Among the records below, find the lines that contain "Started" and copy each of them.

[Saved entries]
════════
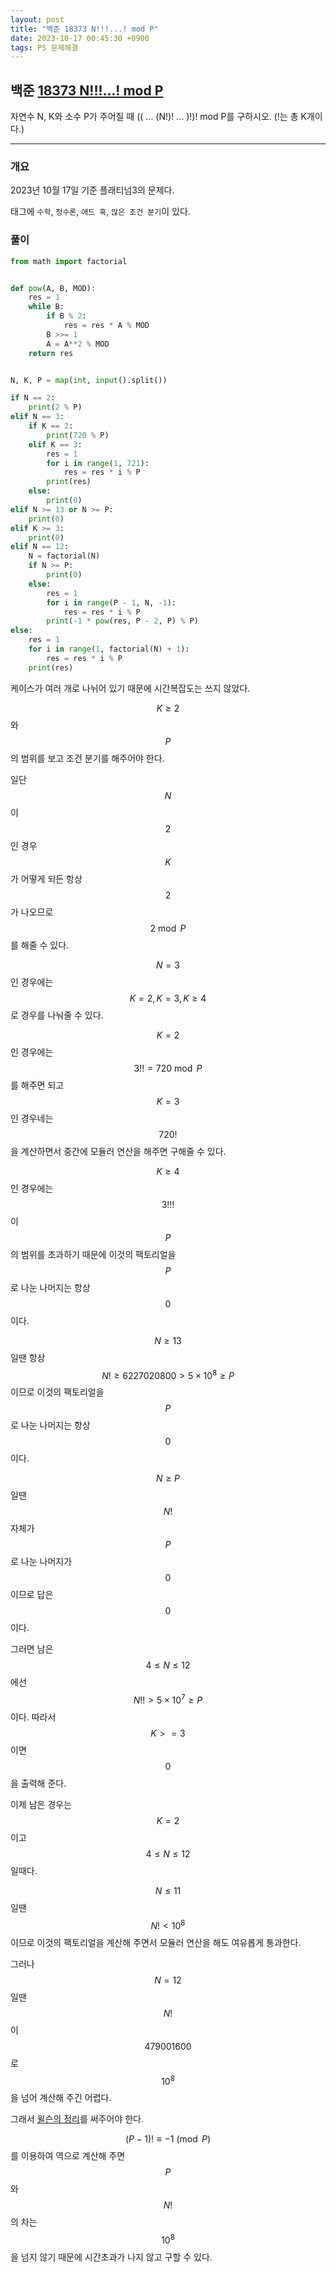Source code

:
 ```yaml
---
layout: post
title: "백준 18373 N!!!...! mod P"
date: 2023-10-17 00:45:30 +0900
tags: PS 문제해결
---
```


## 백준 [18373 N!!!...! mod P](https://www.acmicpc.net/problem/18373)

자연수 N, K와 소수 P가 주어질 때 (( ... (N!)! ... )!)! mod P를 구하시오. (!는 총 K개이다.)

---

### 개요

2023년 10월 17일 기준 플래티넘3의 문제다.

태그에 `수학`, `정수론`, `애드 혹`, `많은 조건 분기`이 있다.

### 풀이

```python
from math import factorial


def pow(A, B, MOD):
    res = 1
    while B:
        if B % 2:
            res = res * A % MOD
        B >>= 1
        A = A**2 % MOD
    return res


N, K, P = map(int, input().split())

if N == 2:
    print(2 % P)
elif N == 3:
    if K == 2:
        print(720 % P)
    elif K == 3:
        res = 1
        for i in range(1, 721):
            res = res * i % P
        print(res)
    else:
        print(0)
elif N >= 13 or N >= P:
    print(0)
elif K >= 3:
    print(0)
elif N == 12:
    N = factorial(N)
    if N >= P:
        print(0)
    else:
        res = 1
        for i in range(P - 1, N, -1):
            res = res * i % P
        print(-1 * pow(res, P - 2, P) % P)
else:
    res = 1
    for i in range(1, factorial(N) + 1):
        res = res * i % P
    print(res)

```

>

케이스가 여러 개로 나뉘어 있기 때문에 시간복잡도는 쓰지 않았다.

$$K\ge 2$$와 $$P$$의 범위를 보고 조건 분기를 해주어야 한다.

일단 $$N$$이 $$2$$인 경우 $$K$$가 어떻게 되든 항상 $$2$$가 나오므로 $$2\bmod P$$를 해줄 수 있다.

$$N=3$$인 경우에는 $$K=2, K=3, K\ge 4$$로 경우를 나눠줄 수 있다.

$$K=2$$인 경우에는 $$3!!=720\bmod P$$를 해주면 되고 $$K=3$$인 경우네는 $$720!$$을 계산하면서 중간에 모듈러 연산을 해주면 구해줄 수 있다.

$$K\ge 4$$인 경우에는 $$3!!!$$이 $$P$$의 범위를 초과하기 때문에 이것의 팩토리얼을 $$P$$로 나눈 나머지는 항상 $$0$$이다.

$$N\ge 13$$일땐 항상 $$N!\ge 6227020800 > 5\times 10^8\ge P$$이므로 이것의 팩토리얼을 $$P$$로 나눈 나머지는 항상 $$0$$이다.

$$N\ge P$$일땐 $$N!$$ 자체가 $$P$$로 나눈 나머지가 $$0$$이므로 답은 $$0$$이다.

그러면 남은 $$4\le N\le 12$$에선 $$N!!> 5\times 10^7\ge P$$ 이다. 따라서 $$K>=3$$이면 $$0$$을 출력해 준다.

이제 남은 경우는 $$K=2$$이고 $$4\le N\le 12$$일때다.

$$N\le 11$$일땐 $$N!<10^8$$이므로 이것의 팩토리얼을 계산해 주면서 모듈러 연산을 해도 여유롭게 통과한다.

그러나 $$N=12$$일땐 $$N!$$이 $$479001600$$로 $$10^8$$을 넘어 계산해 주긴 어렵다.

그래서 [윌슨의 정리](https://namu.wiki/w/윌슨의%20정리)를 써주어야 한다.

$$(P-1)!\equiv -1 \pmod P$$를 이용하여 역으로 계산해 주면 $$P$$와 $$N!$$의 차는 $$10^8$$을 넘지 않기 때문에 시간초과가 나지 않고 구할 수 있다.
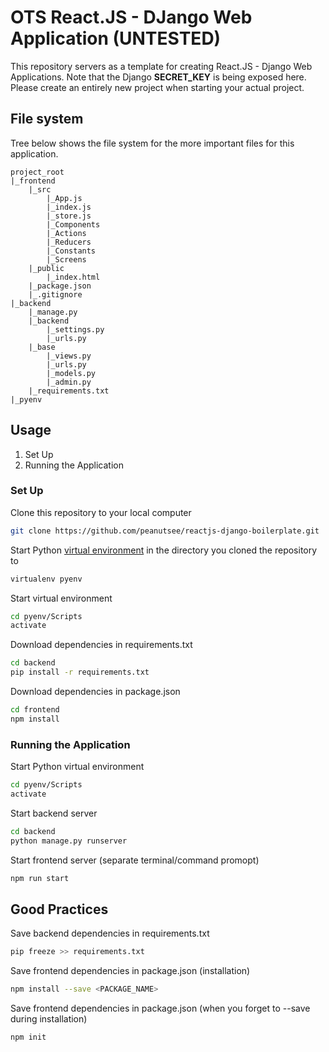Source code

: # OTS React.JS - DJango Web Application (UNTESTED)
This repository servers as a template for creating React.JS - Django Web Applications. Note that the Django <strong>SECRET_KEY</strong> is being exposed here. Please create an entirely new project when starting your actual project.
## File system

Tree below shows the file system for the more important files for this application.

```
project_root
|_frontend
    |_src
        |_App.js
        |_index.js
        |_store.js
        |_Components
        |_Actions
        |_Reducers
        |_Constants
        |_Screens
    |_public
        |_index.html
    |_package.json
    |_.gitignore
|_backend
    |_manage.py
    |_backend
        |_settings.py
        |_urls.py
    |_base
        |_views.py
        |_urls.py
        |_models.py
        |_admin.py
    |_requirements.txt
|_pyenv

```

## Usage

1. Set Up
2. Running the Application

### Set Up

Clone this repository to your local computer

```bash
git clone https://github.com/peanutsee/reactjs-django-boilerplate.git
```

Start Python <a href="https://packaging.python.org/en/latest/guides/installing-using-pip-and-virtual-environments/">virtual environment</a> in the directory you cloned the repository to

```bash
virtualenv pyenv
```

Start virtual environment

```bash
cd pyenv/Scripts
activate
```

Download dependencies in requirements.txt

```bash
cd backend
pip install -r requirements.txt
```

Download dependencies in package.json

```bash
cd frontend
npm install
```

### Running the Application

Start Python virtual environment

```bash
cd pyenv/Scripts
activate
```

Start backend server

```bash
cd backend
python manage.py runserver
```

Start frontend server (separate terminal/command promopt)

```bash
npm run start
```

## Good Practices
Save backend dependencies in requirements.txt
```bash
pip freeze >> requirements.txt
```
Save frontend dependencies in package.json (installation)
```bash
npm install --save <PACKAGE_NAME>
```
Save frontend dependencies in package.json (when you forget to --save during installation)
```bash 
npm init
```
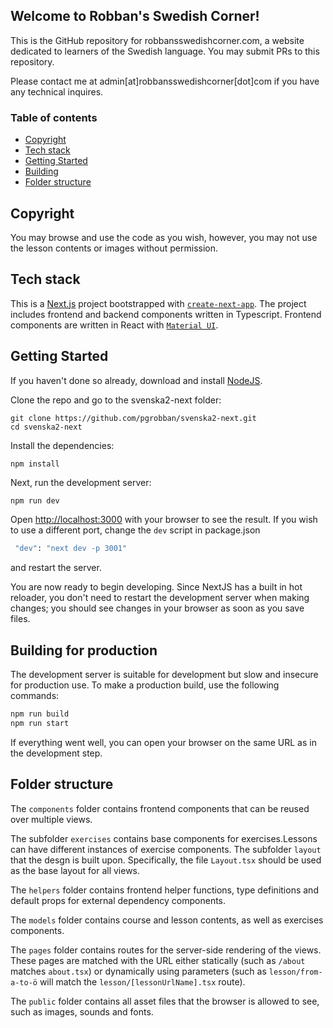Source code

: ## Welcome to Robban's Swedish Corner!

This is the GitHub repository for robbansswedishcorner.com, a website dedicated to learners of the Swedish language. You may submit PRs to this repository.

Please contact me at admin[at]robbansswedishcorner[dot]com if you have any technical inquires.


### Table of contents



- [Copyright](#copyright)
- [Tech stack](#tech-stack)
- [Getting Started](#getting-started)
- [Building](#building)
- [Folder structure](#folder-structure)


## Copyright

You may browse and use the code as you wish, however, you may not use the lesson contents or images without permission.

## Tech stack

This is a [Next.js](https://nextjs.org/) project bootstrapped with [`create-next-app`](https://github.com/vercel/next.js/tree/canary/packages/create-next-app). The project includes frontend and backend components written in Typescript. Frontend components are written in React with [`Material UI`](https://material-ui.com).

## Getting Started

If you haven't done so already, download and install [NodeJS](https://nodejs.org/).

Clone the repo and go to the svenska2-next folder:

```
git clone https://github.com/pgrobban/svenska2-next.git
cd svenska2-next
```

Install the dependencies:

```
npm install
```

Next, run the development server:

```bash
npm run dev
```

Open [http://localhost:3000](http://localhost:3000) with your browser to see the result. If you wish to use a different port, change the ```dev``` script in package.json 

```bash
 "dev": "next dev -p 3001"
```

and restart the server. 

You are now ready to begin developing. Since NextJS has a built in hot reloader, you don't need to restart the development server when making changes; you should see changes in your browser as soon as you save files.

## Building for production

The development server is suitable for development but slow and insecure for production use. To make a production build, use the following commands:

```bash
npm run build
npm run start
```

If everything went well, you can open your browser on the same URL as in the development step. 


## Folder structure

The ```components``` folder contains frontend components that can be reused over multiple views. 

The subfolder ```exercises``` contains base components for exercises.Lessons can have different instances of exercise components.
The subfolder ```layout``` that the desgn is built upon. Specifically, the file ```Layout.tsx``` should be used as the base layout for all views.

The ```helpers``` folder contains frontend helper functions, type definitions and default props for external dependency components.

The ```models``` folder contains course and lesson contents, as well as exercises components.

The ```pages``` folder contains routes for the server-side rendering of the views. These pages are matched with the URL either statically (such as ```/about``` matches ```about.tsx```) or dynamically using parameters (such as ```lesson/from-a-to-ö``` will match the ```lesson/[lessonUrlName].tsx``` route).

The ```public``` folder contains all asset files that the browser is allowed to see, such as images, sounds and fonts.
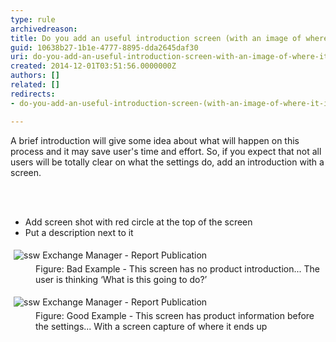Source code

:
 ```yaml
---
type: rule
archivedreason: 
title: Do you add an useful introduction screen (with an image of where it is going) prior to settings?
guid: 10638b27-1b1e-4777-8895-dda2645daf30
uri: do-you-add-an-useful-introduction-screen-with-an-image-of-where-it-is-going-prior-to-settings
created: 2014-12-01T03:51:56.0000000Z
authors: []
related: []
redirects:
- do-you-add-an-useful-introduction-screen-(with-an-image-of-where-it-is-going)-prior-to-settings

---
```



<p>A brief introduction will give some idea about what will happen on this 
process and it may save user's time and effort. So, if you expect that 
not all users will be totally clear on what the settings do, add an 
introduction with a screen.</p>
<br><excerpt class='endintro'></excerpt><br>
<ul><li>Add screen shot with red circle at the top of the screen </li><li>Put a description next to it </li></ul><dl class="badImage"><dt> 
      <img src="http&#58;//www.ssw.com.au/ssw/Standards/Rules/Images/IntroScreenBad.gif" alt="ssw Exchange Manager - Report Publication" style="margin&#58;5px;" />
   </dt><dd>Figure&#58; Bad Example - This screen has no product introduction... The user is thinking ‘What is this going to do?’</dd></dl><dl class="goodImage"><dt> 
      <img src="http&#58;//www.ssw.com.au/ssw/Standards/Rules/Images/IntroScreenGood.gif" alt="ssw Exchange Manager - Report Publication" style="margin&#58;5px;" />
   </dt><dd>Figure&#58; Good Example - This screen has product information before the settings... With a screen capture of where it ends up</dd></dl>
════════
__ANSWER BOX__:
- [Getting Started](#getting-started)
## Getting Started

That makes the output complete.